• **Brief**: Please report how many lines in these records contain the string "article", and give nothing besides the number.

START Data for this exercise

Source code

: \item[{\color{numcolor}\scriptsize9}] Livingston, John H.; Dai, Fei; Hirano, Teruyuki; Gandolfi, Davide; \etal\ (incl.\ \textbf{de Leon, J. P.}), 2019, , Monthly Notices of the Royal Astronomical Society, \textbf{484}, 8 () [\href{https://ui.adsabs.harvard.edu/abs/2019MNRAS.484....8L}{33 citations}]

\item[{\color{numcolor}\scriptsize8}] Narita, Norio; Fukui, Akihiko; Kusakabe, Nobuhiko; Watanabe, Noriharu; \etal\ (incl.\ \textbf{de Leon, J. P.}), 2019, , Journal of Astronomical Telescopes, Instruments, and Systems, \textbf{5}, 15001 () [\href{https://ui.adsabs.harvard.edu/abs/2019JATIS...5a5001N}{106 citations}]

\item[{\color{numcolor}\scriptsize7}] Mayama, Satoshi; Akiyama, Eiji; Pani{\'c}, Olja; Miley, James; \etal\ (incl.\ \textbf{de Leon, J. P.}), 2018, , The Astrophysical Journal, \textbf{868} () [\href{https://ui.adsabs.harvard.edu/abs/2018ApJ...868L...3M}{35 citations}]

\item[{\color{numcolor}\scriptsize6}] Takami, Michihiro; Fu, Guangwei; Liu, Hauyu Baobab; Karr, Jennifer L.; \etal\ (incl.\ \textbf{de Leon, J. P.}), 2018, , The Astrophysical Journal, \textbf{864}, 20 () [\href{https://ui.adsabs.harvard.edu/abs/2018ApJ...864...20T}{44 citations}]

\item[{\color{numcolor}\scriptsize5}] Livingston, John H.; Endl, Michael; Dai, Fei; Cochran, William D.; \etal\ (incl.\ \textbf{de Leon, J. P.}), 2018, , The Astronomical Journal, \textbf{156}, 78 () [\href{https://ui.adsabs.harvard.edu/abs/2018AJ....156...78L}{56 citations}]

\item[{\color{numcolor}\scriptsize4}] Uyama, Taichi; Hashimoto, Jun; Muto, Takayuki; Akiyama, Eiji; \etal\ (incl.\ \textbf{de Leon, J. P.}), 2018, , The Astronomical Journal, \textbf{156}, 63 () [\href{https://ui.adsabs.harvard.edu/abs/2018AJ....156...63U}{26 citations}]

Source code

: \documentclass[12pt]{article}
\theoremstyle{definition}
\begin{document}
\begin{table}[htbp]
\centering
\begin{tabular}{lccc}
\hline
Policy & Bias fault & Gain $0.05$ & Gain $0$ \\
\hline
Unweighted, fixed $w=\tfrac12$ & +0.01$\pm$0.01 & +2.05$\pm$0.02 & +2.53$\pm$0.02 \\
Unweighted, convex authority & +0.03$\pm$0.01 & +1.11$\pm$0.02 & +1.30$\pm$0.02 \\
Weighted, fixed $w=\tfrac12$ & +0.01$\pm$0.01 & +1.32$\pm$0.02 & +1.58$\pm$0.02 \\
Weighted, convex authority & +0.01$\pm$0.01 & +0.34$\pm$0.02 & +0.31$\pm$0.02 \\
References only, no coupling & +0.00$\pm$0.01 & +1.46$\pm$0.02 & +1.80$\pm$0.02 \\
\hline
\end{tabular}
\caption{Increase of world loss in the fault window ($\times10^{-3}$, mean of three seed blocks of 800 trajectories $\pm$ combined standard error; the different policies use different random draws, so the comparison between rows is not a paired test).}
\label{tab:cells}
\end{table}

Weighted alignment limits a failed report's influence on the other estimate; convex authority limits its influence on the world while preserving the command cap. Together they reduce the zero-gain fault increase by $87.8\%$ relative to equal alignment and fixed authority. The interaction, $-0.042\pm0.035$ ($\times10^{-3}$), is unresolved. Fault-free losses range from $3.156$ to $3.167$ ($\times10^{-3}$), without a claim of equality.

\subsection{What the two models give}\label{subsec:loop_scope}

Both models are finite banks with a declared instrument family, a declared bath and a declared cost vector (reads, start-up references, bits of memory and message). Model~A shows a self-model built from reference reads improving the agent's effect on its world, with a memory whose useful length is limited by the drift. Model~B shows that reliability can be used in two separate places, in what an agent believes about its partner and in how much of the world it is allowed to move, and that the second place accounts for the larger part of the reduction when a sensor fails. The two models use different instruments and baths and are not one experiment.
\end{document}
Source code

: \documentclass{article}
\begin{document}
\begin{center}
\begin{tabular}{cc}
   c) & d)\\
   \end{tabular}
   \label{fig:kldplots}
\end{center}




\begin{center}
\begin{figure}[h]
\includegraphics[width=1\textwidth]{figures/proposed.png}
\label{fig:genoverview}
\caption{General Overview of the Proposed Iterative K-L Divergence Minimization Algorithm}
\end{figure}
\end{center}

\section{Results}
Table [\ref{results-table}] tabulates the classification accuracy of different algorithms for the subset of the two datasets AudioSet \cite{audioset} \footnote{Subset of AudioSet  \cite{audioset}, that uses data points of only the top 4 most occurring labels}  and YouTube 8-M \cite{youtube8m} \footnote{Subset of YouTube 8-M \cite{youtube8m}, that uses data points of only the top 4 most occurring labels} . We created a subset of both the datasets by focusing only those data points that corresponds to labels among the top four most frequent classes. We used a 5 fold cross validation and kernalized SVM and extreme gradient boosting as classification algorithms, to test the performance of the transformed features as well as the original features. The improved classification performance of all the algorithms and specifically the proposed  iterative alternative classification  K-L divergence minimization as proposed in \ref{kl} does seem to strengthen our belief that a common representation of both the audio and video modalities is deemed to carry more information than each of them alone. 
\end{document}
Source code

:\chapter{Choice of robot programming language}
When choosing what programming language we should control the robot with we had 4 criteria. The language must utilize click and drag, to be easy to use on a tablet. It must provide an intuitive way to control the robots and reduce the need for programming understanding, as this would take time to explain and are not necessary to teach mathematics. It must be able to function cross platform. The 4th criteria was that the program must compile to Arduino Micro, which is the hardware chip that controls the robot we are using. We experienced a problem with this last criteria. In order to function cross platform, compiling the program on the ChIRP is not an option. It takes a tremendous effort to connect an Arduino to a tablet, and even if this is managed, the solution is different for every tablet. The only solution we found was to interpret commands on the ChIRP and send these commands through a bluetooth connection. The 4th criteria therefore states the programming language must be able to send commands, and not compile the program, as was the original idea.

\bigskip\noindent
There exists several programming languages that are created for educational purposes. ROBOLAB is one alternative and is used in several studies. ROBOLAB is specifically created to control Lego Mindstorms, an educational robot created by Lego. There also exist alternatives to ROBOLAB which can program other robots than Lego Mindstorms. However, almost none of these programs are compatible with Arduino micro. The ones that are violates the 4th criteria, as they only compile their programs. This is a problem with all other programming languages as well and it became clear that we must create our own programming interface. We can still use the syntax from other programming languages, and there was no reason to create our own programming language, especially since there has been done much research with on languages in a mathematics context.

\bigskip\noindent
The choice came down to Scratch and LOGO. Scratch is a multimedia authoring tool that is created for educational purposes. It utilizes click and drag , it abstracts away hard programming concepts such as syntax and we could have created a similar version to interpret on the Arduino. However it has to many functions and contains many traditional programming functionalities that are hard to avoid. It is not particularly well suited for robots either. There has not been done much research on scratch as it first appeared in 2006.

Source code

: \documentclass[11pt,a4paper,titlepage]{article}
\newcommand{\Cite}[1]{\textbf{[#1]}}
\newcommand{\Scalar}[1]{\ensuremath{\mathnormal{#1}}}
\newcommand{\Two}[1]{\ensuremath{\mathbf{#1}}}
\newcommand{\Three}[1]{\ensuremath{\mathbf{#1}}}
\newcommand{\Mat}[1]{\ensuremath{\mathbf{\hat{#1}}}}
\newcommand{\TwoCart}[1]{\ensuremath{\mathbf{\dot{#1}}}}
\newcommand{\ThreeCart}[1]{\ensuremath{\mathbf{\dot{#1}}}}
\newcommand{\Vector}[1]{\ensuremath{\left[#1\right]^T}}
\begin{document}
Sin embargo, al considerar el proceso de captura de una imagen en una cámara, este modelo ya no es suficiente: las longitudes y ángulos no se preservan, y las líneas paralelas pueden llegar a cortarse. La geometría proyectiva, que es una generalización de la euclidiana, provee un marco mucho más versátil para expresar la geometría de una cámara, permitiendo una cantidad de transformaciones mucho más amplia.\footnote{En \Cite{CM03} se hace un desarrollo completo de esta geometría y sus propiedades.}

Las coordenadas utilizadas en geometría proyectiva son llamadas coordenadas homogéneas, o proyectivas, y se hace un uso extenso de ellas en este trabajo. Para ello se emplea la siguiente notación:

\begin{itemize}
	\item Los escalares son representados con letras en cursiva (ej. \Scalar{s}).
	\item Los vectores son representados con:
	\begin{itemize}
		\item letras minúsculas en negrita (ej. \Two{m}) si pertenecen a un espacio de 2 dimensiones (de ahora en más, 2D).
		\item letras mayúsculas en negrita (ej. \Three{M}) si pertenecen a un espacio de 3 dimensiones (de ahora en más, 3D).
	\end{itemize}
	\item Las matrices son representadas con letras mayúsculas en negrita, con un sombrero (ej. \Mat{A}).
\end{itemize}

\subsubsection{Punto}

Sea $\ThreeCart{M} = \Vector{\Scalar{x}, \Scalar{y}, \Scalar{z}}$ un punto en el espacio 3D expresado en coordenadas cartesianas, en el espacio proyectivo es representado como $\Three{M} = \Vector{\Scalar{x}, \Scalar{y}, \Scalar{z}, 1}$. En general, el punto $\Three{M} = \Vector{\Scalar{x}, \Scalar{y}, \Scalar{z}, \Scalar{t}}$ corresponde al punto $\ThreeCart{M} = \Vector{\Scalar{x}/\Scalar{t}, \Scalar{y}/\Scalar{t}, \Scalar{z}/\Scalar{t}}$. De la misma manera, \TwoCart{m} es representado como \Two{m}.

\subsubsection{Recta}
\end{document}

END Data for this exercise

• **Answer box**: 3